The first thing that disconcerted me was that the characters, and most of the backgrounds, were drawn in a very simplistic, almost geometric style, without any subtleties of shading. This style is well suited for TV, and would come across quite well on the small screen, but in a movie theater it is a distinct disadvantage, unless one is sitting rather far from the screen. However, once I got used to the style, I was able to appreciate the beauty of the artwork.
Then there’s the story itself. It’s fairly straightforward: In medieval Ireland, a young monk named Brendan idolizes master illuminator Brother Aidan of Iona and wants to help him complete his famous book, but his uncle the Abbot of Kells wants everyone in the abbey to work on building a wall to keep out invading Norsemen. Brendan sneaks into the forbidden forest, meets a forest spirit in the guise of a little girl named Ainsling (pronounced “Ashley”), dares to encounter the evil spirit Crom Cruich, gains the tools and skills of manuscript illumination, flees the barbarian invasion, and eventually completes the Book of Kells himself. Turns out the Abbot was wrong and Brendan was right. I leave it to others more knowledgeable than myself to judge the historical and mythological accuracy of the events and characters depicted, but the story as presented does touch on some interesting themes, such as the relative societal priorities of Defense and the Arts. It did seem odd to me that there wasn’t more emphasis on the conflict between Christianity and the old pagan beliefs; the brothers of the abbey don’t seem to notice that their faith is being contradicted by reality right under their noses.

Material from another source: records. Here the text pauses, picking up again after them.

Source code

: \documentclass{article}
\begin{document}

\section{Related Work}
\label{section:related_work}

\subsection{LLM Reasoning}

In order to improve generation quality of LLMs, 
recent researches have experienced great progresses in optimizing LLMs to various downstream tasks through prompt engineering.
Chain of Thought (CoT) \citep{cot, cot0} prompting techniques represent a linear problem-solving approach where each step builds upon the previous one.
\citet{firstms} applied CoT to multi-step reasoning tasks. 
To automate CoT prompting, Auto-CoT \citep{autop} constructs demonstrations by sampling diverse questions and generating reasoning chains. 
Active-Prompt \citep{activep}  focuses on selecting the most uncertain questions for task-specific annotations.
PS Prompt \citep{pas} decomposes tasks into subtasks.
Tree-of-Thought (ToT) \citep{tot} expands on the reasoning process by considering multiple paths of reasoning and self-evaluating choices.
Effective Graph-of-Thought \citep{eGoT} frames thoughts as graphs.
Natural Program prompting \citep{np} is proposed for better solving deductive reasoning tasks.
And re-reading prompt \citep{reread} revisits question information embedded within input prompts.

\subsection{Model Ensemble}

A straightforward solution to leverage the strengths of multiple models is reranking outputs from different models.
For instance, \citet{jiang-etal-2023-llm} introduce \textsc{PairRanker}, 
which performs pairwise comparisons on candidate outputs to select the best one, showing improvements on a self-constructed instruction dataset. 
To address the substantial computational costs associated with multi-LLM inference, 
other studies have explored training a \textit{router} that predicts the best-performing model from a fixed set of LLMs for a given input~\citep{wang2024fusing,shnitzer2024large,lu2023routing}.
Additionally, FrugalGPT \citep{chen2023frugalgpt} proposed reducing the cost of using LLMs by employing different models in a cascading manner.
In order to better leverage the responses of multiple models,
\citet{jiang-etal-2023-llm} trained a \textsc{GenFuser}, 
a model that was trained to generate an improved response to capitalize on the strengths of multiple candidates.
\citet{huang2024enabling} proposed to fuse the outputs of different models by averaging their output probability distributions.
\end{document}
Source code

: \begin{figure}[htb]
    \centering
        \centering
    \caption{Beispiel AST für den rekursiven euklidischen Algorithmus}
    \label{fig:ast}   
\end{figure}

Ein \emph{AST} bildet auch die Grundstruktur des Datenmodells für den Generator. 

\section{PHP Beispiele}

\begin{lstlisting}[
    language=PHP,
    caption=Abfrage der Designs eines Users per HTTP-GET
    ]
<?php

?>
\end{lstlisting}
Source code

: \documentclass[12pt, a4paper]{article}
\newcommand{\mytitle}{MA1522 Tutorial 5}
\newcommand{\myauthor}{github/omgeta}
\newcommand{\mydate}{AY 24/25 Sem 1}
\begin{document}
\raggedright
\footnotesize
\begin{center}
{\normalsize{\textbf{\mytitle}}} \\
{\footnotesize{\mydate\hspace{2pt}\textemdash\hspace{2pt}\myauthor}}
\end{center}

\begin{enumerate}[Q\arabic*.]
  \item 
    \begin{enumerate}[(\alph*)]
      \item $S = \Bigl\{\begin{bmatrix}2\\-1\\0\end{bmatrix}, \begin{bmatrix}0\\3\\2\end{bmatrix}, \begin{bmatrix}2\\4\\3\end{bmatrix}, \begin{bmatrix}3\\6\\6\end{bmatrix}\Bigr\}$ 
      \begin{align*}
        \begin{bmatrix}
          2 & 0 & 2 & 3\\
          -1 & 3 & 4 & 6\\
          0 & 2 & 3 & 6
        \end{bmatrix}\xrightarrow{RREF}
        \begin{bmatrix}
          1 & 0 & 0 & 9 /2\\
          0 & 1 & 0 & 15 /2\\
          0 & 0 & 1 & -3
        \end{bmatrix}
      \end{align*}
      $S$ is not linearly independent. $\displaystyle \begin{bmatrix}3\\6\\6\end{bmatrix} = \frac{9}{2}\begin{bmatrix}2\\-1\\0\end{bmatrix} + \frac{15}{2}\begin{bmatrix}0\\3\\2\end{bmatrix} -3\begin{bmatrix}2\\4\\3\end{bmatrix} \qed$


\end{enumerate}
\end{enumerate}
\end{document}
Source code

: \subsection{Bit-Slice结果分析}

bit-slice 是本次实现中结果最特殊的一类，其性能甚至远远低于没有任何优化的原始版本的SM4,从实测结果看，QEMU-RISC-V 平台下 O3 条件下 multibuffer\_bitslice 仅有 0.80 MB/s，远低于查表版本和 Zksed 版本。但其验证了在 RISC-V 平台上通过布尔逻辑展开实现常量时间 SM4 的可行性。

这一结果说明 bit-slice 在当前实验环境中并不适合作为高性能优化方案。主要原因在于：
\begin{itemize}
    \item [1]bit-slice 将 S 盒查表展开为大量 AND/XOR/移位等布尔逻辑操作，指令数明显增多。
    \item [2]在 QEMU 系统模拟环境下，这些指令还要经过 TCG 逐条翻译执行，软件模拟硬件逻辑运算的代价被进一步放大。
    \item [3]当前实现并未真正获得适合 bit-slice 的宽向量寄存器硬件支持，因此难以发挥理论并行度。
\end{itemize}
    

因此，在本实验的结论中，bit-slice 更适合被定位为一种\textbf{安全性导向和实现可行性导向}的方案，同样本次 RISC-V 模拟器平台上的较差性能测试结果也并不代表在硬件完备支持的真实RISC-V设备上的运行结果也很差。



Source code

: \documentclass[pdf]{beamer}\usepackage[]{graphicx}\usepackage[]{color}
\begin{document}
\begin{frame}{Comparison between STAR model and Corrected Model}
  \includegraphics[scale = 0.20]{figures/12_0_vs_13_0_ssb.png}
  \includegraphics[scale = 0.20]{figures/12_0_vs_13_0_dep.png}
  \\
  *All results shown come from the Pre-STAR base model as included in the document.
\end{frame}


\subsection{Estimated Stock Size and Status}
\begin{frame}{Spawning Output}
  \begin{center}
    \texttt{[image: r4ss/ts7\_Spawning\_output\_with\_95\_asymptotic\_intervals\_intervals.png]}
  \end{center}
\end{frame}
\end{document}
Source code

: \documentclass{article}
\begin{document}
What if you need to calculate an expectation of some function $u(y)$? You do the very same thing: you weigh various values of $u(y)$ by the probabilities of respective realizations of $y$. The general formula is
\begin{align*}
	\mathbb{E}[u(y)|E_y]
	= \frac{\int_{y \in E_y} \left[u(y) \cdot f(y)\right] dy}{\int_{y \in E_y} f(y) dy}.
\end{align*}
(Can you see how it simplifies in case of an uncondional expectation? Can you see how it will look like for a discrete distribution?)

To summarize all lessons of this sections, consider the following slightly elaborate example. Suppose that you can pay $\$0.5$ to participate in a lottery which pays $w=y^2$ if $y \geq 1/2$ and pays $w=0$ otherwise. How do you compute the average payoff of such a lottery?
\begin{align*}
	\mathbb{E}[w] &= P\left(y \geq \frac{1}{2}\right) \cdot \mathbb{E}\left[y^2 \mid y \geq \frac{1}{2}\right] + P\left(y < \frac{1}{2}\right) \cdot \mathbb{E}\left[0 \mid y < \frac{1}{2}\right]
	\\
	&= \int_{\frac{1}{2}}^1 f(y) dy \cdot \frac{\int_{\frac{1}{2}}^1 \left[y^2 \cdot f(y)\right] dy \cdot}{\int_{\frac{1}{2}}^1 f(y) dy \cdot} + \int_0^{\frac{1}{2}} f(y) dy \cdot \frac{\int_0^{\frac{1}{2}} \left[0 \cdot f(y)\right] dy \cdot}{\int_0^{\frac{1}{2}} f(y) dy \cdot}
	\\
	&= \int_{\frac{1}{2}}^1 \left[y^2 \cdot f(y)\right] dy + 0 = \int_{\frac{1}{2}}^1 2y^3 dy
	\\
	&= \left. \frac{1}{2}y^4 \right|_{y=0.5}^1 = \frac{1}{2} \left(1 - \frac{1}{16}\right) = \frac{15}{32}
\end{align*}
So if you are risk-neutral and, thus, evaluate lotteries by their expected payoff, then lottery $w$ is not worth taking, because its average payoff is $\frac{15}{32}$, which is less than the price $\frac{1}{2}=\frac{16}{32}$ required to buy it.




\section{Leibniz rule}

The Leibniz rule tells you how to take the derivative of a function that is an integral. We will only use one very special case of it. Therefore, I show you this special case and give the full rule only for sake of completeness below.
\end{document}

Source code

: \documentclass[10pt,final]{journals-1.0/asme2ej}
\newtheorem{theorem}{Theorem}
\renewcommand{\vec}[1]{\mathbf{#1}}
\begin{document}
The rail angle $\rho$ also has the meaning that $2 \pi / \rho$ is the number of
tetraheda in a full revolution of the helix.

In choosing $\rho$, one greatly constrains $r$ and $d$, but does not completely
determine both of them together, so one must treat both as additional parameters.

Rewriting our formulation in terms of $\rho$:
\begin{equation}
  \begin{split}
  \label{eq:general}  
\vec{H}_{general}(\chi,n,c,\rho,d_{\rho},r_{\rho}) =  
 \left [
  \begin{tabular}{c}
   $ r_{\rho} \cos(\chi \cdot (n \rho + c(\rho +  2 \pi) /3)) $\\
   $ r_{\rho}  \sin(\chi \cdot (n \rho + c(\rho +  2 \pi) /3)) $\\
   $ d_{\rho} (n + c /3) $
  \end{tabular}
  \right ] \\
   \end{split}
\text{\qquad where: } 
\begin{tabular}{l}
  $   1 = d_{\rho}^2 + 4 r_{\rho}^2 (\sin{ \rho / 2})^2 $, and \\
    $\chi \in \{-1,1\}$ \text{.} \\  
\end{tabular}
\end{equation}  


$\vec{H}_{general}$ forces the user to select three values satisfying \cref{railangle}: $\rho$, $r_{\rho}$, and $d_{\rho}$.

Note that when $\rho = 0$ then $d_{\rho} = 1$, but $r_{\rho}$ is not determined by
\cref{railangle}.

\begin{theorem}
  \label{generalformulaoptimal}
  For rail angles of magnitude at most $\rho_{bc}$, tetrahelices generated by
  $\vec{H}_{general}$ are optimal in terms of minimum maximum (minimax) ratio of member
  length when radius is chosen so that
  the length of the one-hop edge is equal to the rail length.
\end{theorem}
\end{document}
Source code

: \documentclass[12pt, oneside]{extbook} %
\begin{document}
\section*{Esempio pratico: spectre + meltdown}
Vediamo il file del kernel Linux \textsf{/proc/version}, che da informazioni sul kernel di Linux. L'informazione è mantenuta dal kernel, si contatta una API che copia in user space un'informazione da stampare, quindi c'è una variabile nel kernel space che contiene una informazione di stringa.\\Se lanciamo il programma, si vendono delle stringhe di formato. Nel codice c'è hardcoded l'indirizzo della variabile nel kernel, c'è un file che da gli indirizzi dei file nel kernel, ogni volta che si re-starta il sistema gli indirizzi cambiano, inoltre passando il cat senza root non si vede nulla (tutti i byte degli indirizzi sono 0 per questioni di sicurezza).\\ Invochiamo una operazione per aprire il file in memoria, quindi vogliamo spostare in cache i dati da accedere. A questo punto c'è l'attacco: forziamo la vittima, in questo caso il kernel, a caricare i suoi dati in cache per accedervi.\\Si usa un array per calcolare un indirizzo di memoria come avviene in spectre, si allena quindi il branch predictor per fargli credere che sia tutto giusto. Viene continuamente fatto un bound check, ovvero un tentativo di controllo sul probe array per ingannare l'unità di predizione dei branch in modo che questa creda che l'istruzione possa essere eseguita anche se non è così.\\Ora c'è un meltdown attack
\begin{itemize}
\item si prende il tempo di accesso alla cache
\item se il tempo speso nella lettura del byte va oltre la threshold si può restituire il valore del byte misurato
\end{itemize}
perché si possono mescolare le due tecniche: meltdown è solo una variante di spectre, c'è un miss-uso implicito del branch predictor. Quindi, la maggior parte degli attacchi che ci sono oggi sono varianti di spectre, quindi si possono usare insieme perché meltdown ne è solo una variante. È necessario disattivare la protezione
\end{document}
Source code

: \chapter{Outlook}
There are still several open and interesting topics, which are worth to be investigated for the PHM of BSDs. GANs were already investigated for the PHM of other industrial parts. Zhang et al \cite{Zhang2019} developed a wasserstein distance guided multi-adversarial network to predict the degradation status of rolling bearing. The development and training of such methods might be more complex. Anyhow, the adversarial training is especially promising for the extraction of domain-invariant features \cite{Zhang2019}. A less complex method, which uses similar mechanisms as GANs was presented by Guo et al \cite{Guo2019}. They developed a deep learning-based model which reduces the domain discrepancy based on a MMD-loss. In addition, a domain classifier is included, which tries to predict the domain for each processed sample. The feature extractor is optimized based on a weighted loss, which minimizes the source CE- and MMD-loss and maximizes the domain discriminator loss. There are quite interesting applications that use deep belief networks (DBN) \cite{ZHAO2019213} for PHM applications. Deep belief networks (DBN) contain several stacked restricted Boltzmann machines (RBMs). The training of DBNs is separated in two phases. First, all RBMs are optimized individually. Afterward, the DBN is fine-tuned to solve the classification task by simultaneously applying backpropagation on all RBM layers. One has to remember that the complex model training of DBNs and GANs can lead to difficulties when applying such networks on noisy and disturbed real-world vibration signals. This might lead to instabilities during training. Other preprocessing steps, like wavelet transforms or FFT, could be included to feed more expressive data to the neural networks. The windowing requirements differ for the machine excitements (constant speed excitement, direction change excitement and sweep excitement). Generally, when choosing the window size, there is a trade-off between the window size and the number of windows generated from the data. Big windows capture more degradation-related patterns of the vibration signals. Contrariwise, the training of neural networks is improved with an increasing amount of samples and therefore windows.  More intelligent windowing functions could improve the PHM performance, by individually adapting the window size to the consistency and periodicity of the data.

But there are nice touches in this film. The artwork, though simplistically stylized, draws heavily on Celtic art and design, which becomes especially effective in the scene with Crom Cruich. There is a good use of symbolism, both in the content and style. The geometric quality of the art allows the invaders to be depicted as mere dark angular shapes, which dehumanizes them and increases their sense of menace. I also liked that the story emphasizes the importance of books and the preservation of knowledge; although curiously enough, all we ever see of the Book of Kells is its graphic design (i.e., illumination), and nothing of the verbal content, so the preservation of knowledge theme is sadly undermined.
For some reason that I can’t put my finger on, there is an aspect of this film that reminds me very much of the Narnia stories. It’s more than just that a young person from our world enters Faerie and returns (which is a motif in many fantasy stories). There seemed to me to be a quality of “that fair elusive beauty that some call Celtic” that Tolkien mentioned in his letters. I felt it most strongly whenever the character of Ainsling was on screen, so maybe there was a real magical spirit in the film after all.